→ Task to carry out
Could you please return each line of the data that has the word "locally"?

→ The records

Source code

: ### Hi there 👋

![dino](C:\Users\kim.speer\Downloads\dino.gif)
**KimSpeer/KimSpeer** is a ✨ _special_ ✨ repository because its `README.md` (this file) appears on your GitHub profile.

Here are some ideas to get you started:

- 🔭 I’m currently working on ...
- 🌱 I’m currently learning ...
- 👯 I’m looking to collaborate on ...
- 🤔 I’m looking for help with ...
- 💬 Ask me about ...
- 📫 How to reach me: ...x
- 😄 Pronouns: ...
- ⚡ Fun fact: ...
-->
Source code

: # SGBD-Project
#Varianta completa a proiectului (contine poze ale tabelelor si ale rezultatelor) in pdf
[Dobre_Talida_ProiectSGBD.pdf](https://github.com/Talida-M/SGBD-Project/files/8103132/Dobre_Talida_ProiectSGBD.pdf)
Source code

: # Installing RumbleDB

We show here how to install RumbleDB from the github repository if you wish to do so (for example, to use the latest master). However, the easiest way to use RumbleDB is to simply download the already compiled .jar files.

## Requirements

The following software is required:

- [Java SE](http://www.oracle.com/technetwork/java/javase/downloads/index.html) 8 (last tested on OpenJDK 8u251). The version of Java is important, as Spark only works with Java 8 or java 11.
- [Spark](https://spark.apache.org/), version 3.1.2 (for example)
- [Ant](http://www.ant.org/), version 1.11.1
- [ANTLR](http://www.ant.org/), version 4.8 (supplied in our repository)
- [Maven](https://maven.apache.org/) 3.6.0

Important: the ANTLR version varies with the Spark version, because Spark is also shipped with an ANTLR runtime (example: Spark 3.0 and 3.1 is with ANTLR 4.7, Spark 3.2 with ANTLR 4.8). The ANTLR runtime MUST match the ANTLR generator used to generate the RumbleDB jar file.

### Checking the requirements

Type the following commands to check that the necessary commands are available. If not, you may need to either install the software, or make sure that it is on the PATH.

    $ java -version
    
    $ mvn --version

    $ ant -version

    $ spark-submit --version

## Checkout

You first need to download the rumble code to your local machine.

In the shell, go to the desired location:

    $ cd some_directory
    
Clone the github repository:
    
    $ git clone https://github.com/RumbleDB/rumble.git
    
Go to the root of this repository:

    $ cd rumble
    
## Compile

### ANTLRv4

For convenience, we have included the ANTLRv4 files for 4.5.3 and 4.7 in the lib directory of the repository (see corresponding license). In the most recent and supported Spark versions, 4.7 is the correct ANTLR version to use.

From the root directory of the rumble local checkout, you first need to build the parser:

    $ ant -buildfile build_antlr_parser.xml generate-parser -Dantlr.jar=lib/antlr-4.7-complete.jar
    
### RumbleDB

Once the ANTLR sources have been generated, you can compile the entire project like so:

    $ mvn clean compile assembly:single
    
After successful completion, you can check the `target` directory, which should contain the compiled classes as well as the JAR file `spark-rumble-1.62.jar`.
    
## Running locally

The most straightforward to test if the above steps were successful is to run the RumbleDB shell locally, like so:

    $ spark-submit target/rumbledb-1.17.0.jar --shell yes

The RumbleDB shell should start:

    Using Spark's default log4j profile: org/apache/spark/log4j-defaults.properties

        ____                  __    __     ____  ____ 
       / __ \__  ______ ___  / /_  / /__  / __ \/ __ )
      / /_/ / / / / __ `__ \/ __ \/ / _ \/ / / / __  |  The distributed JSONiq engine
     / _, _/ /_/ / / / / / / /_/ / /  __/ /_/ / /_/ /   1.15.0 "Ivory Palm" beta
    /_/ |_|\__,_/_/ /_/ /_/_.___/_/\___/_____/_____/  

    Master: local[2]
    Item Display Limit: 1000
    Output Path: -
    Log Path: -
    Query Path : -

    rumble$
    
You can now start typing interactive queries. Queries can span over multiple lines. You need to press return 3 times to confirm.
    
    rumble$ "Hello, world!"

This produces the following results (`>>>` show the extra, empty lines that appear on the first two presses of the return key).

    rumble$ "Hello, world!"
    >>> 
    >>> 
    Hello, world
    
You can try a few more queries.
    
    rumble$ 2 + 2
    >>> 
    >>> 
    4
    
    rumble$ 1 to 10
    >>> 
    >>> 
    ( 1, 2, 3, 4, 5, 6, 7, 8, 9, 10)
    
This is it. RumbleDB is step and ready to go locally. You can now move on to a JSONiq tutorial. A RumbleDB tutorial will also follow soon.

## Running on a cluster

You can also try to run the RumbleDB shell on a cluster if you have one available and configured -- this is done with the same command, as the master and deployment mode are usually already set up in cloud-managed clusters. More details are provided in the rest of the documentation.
==
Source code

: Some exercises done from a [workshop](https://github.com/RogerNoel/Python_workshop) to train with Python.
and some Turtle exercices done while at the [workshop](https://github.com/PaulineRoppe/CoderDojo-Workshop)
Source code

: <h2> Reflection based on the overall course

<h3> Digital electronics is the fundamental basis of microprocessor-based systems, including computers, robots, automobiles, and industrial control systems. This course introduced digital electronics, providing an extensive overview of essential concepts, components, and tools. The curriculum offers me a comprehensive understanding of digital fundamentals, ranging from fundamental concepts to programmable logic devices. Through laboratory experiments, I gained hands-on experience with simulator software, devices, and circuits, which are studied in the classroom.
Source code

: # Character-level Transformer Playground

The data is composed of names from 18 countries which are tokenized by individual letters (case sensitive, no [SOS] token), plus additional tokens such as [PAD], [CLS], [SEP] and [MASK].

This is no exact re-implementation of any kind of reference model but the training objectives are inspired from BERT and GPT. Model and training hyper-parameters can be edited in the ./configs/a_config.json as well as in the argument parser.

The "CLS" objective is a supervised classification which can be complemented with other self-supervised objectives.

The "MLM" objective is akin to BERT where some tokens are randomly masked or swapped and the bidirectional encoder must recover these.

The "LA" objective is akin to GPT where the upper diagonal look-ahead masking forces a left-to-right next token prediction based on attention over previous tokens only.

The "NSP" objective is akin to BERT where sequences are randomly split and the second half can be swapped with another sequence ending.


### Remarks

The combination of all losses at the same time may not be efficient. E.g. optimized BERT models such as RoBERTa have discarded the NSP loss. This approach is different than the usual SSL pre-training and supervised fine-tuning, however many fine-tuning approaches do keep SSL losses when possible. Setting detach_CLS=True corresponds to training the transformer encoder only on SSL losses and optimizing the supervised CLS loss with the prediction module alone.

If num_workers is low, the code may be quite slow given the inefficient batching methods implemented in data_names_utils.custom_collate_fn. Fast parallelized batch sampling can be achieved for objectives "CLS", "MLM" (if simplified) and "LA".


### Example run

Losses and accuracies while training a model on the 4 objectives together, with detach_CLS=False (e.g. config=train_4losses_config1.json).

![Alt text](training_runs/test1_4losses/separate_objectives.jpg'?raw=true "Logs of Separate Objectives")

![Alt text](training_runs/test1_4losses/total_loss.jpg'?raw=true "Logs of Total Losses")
---
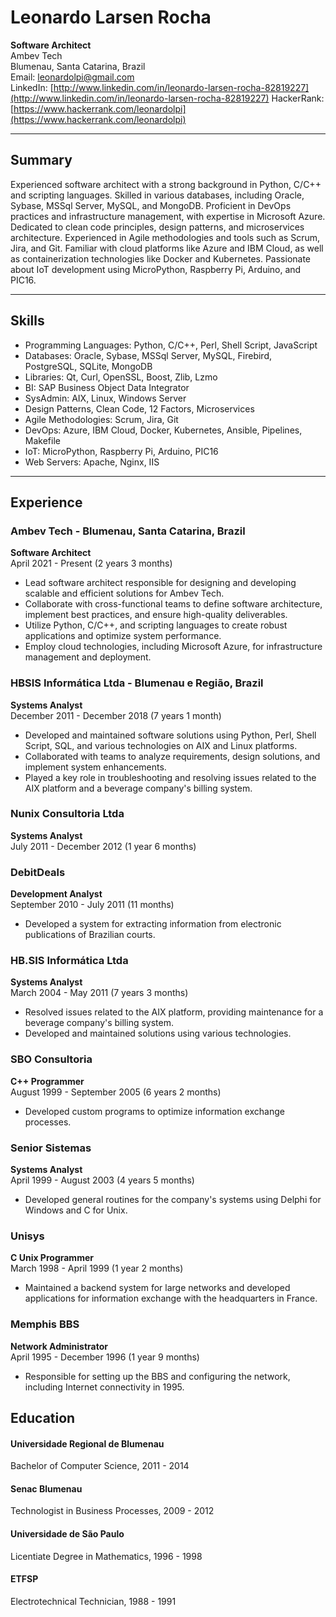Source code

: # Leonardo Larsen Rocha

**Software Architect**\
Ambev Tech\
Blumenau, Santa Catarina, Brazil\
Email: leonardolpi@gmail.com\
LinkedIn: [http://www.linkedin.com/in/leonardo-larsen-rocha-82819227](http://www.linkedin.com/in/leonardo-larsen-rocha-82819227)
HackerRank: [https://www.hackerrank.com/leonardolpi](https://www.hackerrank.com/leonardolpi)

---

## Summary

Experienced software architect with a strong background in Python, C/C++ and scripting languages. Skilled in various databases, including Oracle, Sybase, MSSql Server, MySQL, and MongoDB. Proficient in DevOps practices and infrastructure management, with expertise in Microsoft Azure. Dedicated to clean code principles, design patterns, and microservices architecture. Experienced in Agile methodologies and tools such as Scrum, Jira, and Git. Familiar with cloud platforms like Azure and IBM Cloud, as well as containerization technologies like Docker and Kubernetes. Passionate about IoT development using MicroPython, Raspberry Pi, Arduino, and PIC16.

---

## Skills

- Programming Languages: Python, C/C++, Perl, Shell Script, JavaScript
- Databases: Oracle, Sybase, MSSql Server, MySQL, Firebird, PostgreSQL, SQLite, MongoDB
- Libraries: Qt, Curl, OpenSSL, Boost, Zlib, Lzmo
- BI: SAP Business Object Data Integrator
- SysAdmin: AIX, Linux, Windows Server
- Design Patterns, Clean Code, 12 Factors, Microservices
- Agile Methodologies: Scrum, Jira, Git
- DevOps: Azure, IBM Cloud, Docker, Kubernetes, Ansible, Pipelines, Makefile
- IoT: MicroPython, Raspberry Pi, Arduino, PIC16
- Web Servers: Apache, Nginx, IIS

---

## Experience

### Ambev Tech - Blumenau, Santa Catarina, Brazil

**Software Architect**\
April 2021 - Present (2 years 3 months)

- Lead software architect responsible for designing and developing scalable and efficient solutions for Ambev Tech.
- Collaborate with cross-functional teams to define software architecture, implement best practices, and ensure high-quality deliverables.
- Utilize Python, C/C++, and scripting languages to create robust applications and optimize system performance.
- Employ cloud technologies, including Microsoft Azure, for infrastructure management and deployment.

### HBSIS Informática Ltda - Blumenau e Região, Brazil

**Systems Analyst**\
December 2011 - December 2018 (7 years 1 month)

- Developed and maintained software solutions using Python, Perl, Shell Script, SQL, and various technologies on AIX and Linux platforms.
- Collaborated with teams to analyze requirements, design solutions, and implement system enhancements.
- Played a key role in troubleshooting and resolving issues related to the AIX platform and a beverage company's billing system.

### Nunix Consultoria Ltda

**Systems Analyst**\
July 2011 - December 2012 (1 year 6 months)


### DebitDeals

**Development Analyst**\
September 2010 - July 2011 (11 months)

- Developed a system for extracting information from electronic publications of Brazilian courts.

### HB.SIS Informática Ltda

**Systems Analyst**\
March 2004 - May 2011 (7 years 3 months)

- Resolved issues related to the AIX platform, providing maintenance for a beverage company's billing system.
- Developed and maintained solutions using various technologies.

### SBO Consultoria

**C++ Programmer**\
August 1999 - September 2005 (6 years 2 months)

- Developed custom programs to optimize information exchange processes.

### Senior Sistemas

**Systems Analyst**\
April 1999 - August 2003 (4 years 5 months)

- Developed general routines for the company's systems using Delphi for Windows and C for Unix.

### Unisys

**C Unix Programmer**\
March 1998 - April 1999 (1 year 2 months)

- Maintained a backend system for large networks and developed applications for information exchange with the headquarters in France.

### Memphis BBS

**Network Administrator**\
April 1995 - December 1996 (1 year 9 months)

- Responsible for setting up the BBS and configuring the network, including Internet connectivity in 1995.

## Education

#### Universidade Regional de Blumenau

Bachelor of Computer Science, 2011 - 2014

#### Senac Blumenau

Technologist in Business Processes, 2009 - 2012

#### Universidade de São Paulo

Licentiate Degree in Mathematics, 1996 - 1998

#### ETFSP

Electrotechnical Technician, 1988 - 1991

→ Exercise response
## Running locally
The most straightforward to test if the above steps were successful is to run the RumbleDB shell locally, like so:
This is it. RumbleDB is step and ready to go locally. You can now move on to a JSONiq tutorial. A RumbleDB tutorial will also follow soon.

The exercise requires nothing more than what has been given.